As I write this, it’s exactly three months to the minute (midnight) that we found out Tyler had leukemia. It’s so hard to believe that he was admitted to JHH with a diagnosis of AML that long ago. In some ways the time has sped by (how can it be December already?); in others it feels like we’ve been doing this for a lifetime. We’ve had three months to stare this disease in the face and to face its treatment, which has made Tyler suffer so much.
While much has been stolen from life as we knew it, we’ve been given much as well. How many parents get to spend hours on end, day after day, with their teenage child? I cherish all the hours Ty and I have snuggled together in his hospital bed, talking or just quietly absorbing strength from each other. I love and respect and admire this terrific young man so much, and being his mother is the best gift ever.
These past three months, Tyler has spent all but 12 days hospitalized. As a result, our lives have been enriched by getting to know the amazingly wonderful pediatric oncology staff here. From the doctors and nurses to the cleaning crew and food service personnel, these people have brightened our lives by loving and caring for our son. I have never doubted for a minute that they are completely invested in nothing less than a total cure for Tyler.

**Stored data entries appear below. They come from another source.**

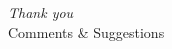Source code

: \documentclass{beamer}
\begin{document}

	\begin{frame}{}
	\centering \Huge
	\emph{Thank you}\\
	\vspace{0.5cm}
	\small
	Comments \& Suggestions
	\end{frame}
\end{document}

In the past three months, Ron and I have been continually blessed with the love and support of close friends, family, and co-workers as well as folks we hadn’t even met before. We have reconnected with those whom a busy life often relegated to the back burner, and connected for the first time with those who have become new friends and partners in our fight for Tyler’s health and healing.

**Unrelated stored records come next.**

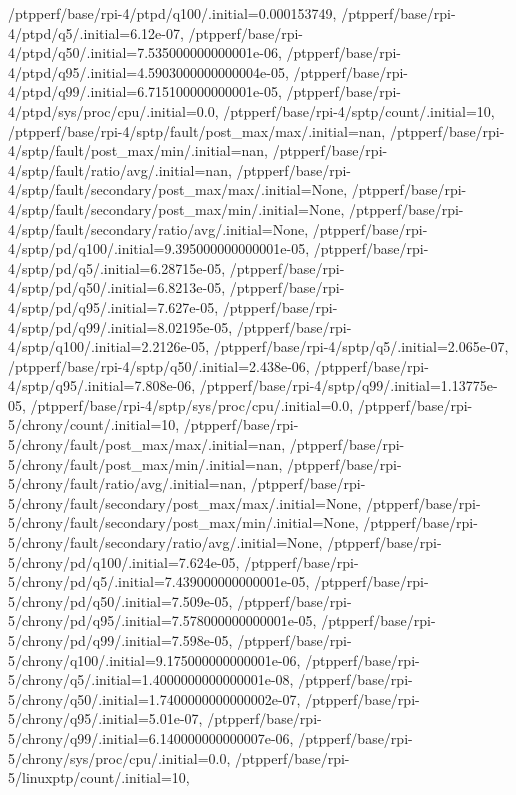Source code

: {    /ptpperf/base/rpi-4/ptpd/q100/.initial=0.000153749,
    /ptpperf/base/rpi-4/ptpd/q5/.initial=6.12e-07,
    /ptpperf/base/rpi-4/ptpd/q50/.initial=7.535000000000001e-06,
    /ptpperf/base/rpi-4/ptpd/q95/.initial=4.5903000000000004e-05,
    /ptpperf/base/rpi-4/ptpd/q99/.initial=6.715100000000001e-05,
    /ptpperf/base/rpi-4/ptpd/sys/proc/cpu/.initial=0.0,
    /ptpperf/base/rpi-4/sptp/count/.initial=10,
    /ptpperf/base/rpi-4/sptp/fault/post_max/max/.initial=nan,
    /ptpperf/base/rpi-4/sptp/fault/post_max/min/.initial=nan,
    /ptpperf/base/rpi-4/sptp/fault/ratio/avg/.initial=nan,
    /ptpperf/base/rpi-4/sptp/fault/secondary/post_max/max/.initial=None,
    /ptpperf/base/rpi-4/sptp/fault/secondary/post_max/min/.initial=None,
    /ptpperf/base/rpi-4/sptp/fault/secondary/ratio/avg/.initial=None,
    /ptpperf/base/rpi-4/sptp/pd/q100/.initial=9.395000000000001e-05,
    /ptpperf/base/rpi-4/sptp/pd/q5/.initial=6.28715e-05,
    /ptpperf/base/rpi-4/sptp/pd/q50/.initial=6.8213e-05,
    /ptpperf/base/rpi-4/sptp/pd/q95/.initial=7.627e-05,
    /ptpperf/base/rpi-4/sptp/pd/q99/.initial=8.02195e-05,
    /ptpperf/base/rpi-4/sptp/q100/.initial=2.2126e-05,
    /ptpperf/base/rpi-4/sptp/q5/.initial=2.065e-07,
    /ptpperf/base/rpi-4/sptp/q50/.initial=2.438e-06,
    /ptpperf/base/rpi-4/sptp/q95/.initial=7.808e-06,
    /ptpperf/base/rpi-4/sptp/q99/.initial=1.13775e-05,
    /ptpperf/base/rpi-4/sptp/sys/proc/cpu/.initial=0.0,
    /ptpperf/base/rpi-5/chrony/count/.initial=10,
    /ptpperf/base/rpi-5/chrony/fault/post_max/max/.initial=nan,
    /ptpperf/base/rpi-5/chrony/fault/post_max/min/.initial=nan,
    /ptpperf/base/rpi-5/chrony/fault/ratio/avg/.initial=nan,
    /ptpperf/base/rpi-5/chrony/fault/secondary/post_max/max/.initial=None,
    /ptpperf/base/rpi-5/chrony/fault/secondary/post_max/min/.initial=None,
    /ptpperf/base/rpi-5/chrony/fault/secondary/ratio/avg/.initial=None,
    /ptpperf/base/rpi-5/chrony/pd/q100/.initial=7.624e-05,
    /ptpperf/base/rpi-5/chrony/pd/q5/.initial=7.439000000000001e-05,
    /ptpperf/base/rpi-5/chrony/pd/q50/.initial=7.509e-05,
    /ptpperf/base/rpi-5/chrony/pd/q95/.initial=7.578000000000001e-05,
    /ptpperf/base/rpi-5/chrony/pd/q99/.initial=7.598e-05,
    /ptpperf/base/rpi-5/chrony/q100/.initial=9.175000000000001e-06,
    /ptpperf/base/rpi-5/chrony/q5/.initial=1.4000000000000001e-08,
    /ptpperf/base/rpi-5/chrony/q50/.initial=1.7400000000000002e-07,
    /ptpperf/base/rpi-5/chrony/q95/.initial=5.01e-07,
    /ptpperf/base/rpi-5/chrony/q99/.initial=6.140000000000007e-06,
    /ptpperf/base/rpi-5/chrony/sys/proc/cpu/.initial=0.0,
    /ptpperf/base/rpi-5/linuxptp/count/.initial=10,
}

We have learned that things that seemed vastly important in our lives, aren’t. And that things that didn’t seem important before, are the only things that really matter.

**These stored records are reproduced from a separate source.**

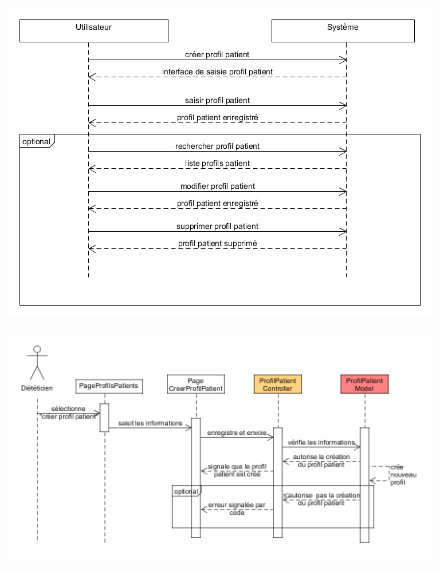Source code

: \documentclass{beamer}
\begin{document}
\begin{frame}[plain]{}
\begin{figure}
\centering
\includegraphics[scale=0.4]{../CasDUtilisations/ProfilPatient/diagseqProfilPatient.png}
\end{figure}
\end{frame}

\begin{frame}[plain]{}
\begin{figure}
\centering
\includegraphics[scale=0.4]{../CasDUtilisations/ProfilPatient/diagSrqDetaillProfilPatient.png}
\end{figure}
\end{frame}
\end{document}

I don’t mean to paint a rosy picture. These past three months have been hellacious. Day after day I wake up and say, “I don’t want this!” The roads back and forth from the hospital are often blurred by my tears. But the point I want to make is that God never wastes a hurt. I always knew this intellectually, but now I’ve experienced it. There seems to be no pain which doesn’t also bring about a blessing.
This year a new song came on the radio which is really thought-provoking for me. Although the music is not really my style, the lyrics speak volumes about blessings and trials. Here are the words to Laura Story’s “Blessings.”
We pray for blessings, We pray for peace. Comfort for family, protection while we sleep. We pray for healing, for prosperity. We pray for Your mighty hand to ease our suffering. All the while, You hear each spoken need, Yet love us way too much to give us lesser things!
‘Cause what if Your blessings come through raindrops? What if Your healing comes through tears? What if a thousand sleepless nights Are what it takes to know You’re near? What if trials of this life are Your mercies in disguise?
We pray for wisdom, Your voice to hear. And we cry in anger when we cannot feel You near! We doubt Your goodness, we doubt Your love, As if every promise from Your Word is not enough. All the while, You hear each desperate plea – And long that we’d have faith to believe!
‘Cause what if Your blessings come through raindrops? What if Your healing comes through tears? What if a thousand sleepless nights Are what it takes to know You’re near? And what if trials of this life are Your mercies in disguise?
When friends betray us, When darkness seems to win, We know that pain reminds this heart That this is not, this is not our home! It’s not our home.
‘Cause what if Your blessings come through raindrops? What if Your healing comes through tears? And what if a thousand sleepless nights Are what it takes to know You’re near?
What if my greatest disappointments, Or the aching of this life, Is the revealing of a greater thirst this world can’t satisfy? And what if trials of this life – The rain, the storms, the hardest nights – Are Your mercies in disguise?